(Items from a data source)
● ● ● ● ● ● ●
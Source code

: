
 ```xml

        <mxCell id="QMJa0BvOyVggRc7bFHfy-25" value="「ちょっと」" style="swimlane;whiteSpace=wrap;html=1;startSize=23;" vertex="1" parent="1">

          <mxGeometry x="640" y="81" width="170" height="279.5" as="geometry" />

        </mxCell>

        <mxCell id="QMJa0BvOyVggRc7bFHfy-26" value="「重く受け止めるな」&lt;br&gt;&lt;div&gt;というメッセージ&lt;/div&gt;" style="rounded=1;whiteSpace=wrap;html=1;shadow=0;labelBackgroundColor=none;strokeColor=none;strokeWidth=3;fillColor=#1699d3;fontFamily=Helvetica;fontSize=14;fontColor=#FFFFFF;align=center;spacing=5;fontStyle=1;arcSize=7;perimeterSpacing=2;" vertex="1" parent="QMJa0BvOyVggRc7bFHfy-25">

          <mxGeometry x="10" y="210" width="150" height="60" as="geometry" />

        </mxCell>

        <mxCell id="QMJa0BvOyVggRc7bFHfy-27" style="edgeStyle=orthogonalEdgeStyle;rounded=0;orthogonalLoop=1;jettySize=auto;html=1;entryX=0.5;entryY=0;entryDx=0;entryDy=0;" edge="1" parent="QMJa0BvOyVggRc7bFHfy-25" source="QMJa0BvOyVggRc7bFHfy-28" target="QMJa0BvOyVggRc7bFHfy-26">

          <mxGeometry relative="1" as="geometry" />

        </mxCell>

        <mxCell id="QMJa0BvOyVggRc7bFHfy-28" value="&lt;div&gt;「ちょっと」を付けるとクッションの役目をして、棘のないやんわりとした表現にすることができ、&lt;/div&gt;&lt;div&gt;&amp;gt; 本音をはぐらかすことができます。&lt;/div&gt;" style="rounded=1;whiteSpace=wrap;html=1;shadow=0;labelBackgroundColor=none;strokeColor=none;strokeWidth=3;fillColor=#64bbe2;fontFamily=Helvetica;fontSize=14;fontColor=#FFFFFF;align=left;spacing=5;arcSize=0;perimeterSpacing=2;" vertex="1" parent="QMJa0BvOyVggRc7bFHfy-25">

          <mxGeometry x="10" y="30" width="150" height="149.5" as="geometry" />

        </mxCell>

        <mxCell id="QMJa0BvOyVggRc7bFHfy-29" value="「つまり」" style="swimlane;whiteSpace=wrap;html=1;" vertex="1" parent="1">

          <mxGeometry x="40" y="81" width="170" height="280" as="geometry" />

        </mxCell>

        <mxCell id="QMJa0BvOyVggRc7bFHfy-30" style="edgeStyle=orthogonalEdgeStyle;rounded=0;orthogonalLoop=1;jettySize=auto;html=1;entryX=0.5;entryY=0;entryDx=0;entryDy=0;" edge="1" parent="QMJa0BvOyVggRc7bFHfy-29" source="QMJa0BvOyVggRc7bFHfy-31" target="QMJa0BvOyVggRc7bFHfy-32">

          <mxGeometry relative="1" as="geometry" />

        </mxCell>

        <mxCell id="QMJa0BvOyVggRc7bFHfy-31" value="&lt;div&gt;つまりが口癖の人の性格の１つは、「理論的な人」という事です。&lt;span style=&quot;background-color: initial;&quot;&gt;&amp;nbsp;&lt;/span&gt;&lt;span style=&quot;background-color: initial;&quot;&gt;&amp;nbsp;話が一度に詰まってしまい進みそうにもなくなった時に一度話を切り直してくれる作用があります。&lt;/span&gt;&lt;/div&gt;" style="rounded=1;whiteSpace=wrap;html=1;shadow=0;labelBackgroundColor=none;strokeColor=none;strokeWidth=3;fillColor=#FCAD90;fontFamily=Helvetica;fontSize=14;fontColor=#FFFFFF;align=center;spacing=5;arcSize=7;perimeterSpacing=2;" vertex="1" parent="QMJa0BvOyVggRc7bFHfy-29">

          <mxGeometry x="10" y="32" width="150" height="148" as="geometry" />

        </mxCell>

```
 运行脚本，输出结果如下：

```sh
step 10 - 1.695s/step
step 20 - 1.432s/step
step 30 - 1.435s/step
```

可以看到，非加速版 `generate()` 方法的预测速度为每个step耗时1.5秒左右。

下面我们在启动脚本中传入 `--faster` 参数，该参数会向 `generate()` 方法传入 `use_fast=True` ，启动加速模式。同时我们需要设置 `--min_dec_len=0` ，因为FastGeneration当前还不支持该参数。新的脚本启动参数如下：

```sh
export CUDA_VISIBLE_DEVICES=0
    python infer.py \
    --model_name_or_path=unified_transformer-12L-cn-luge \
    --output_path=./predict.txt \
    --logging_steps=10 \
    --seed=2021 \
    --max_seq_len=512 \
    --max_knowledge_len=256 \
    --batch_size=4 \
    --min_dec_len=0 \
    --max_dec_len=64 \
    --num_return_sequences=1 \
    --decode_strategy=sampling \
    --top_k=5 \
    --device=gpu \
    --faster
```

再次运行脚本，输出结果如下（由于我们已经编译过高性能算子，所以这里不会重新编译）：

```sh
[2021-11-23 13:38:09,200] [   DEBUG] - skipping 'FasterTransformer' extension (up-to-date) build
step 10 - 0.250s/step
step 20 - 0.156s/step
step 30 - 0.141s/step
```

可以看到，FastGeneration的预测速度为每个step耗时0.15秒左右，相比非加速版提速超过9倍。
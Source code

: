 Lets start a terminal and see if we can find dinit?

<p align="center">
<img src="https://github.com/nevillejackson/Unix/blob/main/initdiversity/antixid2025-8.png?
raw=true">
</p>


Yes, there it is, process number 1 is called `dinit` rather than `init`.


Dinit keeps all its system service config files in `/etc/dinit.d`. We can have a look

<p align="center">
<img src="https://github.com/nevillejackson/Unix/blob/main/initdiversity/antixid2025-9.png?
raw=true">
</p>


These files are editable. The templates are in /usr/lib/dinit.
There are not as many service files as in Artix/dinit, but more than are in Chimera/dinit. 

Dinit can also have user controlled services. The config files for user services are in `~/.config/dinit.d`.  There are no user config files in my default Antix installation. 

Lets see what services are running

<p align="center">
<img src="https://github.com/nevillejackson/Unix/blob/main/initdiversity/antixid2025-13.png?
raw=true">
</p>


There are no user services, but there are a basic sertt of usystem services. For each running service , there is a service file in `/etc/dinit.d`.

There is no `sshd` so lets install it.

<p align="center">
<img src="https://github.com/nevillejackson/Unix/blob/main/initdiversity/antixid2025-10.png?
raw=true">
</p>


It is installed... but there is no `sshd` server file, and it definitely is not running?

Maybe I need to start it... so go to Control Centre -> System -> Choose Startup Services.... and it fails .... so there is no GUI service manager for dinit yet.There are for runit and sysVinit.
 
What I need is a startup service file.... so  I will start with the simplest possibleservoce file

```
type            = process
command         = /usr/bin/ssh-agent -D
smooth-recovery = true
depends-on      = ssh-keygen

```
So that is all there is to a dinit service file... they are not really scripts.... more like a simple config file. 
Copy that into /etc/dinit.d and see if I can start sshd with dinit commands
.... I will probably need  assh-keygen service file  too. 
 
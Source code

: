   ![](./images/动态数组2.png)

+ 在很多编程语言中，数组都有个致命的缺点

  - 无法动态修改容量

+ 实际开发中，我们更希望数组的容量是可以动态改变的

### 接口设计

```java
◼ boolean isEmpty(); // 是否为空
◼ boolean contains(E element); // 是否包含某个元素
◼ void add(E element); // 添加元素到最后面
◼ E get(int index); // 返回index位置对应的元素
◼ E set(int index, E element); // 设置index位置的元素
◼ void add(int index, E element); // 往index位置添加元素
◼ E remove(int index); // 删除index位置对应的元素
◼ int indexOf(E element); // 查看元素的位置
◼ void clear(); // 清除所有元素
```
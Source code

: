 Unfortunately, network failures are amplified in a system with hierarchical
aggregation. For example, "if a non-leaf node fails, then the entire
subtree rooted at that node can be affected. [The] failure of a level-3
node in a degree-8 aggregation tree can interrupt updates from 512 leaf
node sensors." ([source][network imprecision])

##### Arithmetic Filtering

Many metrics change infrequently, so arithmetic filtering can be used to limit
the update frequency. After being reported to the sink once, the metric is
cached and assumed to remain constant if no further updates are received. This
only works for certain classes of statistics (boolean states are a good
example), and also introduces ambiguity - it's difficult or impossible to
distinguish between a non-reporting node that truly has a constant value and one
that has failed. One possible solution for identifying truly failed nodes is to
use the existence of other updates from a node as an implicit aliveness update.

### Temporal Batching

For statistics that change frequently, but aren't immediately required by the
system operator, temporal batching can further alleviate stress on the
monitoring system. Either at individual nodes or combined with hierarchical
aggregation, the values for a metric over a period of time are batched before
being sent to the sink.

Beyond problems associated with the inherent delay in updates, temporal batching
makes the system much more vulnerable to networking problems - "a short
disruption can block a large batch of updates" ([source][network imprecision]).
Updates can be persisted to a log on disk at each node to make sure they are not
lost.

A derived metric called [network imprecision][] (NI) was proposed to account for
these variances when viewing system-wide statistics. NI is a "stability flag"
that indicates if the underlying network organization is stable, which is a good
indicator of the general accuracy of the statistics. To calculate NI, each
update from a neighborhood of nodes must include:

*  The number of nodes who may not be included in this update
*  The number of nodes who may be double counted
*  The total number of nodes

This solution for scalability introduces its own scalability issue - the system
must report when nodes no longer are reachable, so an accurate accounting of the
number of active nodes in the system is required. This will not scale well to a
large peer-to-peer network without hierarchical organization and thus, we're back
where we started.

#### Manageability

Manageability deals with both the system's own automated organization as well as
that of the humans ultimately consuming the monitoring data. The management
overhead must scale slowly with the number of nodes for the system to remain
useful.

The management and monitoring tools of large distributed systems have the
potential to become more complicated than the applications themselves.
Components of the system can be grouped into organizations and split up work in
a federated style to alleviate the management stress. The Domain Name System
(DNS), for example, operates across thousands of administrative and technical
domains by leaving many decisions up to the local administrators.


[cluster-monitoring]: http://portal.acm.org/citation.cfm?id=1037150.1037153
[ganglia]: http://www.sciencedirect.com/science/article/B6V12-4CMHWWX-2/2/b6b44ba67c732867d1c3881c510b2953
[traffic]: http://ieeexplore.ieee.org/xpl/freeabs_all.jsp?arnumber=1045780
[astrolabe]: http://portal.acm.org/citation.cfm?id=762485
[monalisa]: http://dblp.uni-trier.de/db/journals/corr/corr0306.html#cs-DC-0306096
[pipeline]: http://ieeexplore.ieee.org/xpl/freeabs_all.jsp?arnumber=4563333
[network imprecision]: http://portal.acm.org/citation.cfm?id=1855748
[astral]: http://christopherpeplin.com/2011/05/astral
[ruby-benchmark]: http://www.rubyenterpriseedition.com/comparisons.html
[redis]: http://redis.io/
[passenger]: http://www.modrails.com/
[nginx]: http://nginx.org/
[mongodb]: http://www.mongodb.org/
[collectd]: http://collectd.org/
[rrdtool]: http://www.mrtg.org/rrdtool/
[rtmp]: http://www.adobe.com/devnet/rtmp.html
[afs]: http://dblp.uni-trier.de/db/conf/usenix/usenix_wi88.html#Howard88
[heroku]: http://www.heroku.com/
● ● ● ● ● ● ●
Each line above that includes the word "problems" is to be copied.

Exercise response:
Beyond problems associated with the inherent delay in updates, temporal batching
makes the system much more vulnerable to networking problems - "a short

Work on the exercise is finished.